Task details: Omit pictures and quote the listing below line by line, from its start through the line that holds "FPU_EXCEPTION_EXT2INT_FAULTS, 0xDB, 0x8, PMC".

Source material:
==*==

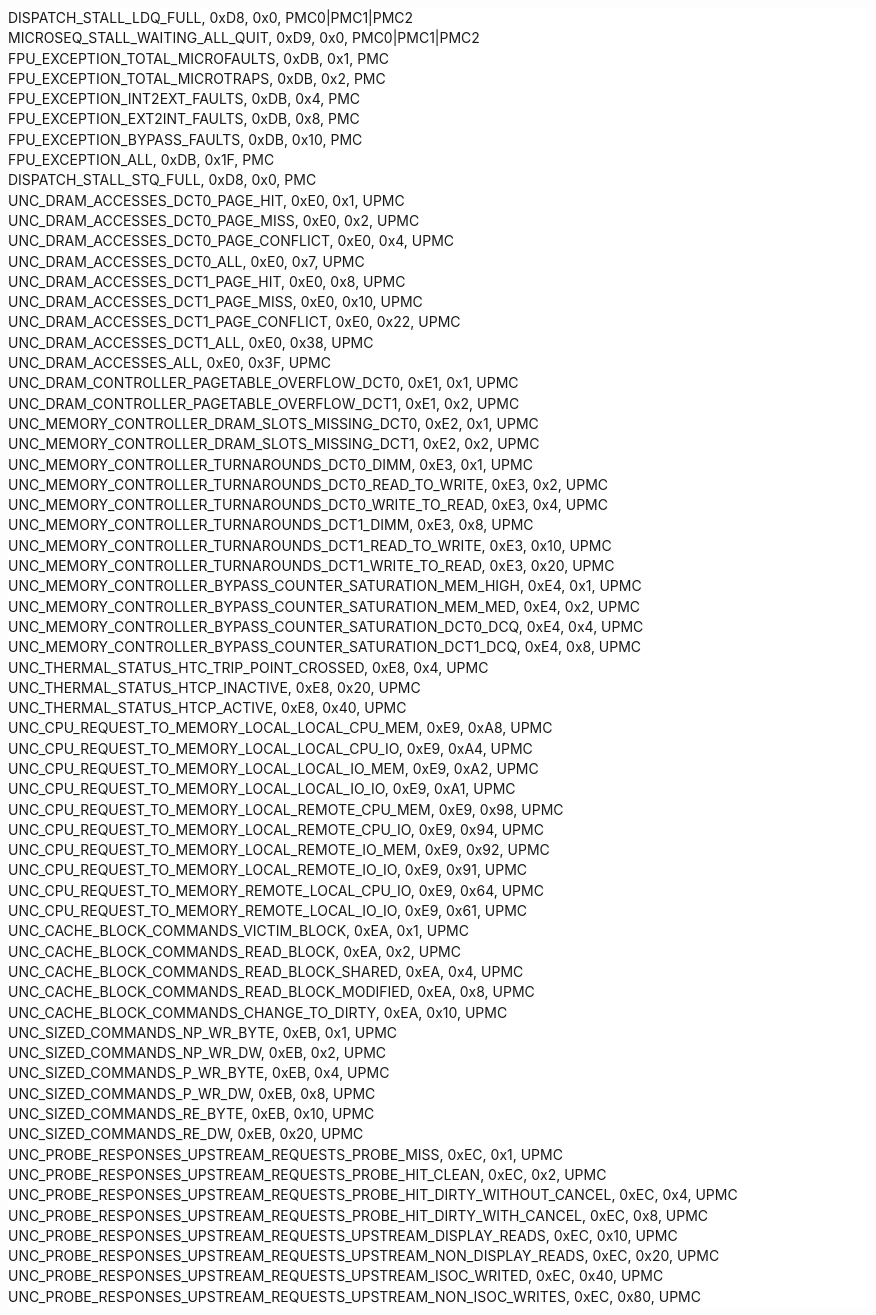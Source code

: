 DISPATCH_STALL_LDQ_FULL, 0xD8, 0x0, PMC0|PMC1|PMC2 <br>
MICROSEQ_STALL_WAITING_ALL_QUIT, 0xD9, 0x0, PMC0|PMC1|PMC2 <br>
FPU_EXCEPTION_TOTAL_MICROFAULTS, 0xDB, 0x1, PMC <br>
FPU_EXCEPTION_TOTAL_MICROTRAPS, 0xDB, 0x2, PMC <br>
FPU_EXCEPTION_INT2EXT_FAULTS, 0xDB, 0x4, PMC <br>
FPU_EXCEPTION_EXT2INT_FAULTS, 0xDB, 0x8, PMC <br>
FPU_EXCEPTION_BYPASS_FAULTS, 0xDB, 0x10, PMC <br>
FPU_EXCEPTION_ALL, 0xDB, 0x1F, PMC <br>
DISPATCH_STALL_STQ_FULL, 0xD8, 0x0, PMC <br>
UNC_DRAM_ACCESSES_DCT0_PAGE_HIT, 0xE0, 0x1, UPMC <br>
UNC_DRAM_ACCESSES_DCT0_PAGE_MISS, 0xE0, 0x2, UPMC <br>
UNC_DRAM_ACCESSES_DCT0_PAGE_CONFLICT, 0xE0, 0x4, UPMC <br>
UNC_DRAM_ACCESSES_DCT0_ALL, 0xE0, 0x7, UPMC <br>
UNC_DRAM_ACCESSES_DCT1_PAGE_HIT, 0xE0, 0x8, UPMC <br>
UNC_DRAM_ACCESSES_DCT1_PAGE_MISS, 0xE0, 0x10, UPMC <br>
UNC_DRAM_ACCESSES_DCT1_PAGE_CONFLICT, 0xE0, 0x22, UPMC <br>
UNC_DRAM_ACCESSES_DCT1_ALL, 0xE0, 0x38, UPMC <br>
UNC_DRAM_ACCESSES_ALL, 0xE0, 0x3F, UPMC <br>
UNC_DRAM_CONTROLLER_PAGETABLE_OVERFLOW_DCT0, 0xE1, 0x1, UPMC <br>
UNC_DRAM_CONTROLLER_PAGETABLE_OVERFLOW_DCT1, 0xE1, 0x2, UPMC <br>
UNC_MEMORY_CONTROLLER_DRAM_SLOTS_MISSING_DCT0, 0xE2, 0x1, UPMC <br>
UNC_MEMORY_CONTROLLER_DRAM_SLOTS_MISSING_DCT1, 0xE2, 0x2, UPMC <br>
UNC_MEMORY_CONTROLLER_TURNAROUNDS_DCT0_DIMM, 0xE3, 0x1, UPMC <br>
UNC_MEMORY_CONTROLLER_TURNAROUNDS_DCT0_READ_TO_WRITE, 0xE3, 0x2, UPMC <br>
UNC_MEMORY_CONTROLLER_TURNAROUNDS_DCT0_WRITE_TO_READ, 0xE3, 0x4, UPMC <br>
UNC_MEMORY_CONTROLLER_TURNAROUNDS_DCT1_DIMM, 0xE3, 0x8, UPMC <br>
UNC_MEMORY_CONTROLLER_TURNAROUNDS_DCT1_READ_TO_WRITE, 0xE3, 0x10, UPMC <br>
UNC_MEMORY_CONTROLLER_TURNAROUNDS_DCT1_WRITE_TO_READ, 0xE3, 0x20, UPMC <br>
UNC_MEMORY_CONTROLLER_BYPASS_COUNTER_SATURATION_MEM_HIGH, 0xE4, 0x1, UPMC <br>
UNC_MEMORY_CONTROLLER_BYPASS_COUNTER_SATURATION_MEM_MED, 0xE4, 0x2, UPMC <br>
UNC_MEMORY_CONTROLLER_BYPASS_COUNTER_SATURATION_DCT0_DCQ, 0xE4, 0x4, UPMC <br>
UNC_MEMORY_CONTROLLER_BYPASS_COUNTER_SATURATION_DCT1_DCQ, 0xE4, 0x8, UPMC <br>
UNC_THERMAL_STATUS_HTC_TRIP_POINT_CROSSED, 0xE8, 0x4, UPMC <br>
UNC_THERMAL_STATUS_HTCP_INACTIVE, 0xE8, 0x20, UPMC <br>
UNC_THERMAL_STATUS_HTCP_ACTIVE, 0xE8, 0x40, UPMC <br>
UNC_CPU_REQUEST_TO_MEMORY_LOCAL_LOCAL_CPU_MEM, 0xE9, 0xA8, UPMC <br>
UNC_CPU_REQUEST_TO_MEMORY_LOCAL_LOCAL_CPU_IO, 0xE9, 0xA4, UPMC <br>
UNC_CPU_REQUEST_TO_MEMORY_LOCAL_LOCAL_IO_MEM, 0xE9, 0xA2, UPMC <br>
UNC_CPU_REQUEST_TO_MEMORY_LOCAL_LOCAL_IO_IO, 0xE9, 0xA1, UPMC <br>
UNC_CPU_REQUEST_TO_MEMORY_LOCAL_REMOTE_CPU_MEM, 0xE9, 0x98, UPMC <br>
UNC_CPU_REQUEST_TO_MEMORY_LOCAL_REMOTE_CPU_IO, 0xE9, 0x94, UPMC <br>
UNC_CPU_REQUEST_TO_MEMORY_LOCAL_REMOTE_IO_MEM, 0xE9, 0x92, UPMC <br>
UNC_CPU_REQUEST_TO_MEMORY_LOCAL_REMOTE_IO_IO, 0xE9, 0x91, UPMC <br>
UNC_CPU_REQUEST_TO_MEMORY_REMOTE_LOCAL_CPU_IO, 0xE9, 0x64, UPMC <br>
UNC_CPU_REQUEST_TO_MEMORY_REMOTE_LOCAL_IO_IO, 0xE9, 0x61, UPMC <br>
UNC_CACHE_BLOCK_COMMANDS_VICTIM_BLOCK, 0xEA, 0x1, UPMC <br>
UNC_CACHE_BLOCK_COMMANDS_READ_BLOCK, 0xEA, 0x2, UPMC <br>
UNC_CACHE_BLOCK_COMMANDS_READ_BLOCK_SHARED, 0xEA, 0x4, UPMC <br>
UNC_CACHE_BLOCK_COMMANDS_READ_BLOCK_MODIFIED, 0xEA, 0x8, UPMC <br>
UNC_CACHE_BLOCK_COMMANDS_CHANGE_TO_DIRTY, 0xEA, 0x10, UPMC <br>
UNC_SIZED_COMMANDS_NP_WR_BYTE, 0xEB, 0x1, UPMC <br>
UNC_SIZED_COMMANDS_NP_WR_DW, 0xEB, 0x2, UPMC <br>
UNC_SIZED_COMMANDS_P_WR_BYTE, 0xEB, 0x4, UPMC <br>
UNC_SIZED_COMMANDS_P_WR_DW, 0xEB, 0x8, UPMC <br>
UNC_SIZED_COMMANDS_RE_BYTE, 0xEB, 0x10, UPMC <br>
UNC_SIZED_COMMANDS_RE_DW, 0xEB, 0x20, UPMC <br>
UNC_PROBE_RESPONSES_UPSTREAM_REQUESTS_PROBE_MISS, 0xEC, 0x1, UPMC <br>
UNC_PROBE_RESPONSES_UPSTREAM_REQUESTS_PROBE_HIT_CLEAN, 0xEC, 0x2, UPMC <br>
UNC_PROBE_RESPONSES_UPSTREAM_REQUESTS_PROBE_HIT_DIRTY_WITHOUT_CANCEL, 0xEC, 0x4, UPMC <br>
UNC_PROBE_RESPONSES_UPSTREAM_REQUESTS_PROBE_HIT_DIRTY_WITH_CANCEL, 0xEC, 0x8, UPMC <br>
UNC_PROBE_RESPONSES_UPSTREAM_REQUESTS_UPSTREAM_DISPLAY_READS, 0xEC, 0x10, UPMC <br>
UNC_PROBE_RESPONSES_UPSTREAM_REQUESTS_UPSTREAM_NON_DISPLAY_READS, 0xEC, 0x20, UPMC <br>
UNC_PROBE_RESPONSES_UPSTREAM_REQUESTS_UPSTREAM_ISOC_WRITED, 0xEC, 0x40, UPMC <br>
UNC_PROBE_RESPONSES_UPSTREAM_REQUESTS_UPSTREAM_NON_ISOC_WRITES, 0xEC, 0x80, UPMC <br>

==*==

Exercise result:
Source code

: DISPATCH_STALL_LDQ_FULL, 0xD8, 0x0, PMC0|PMC1|PMC2 <br>
MICROSEQ_STALL_WAITING_ALL_QUIT, 0xD9, 0x0, PMC0|PMC1|PMC2 <br>
FPU_EXCEPTION_TOTAL_MICROFAULTS, 0xDB, 0x1, PMC <br>
FPU_EXCEPTION_TOTAL_MICROTRAPS, 0xDB, 0x2, PMC <br>
FPU_EXCEPTION_INT2EXT_FAULTS, 0xDB, 0x4, PMC <br>
FPU_EXCEPTION_EXT2INT_FAULTS, 0xDB, 0x8, PMC <br>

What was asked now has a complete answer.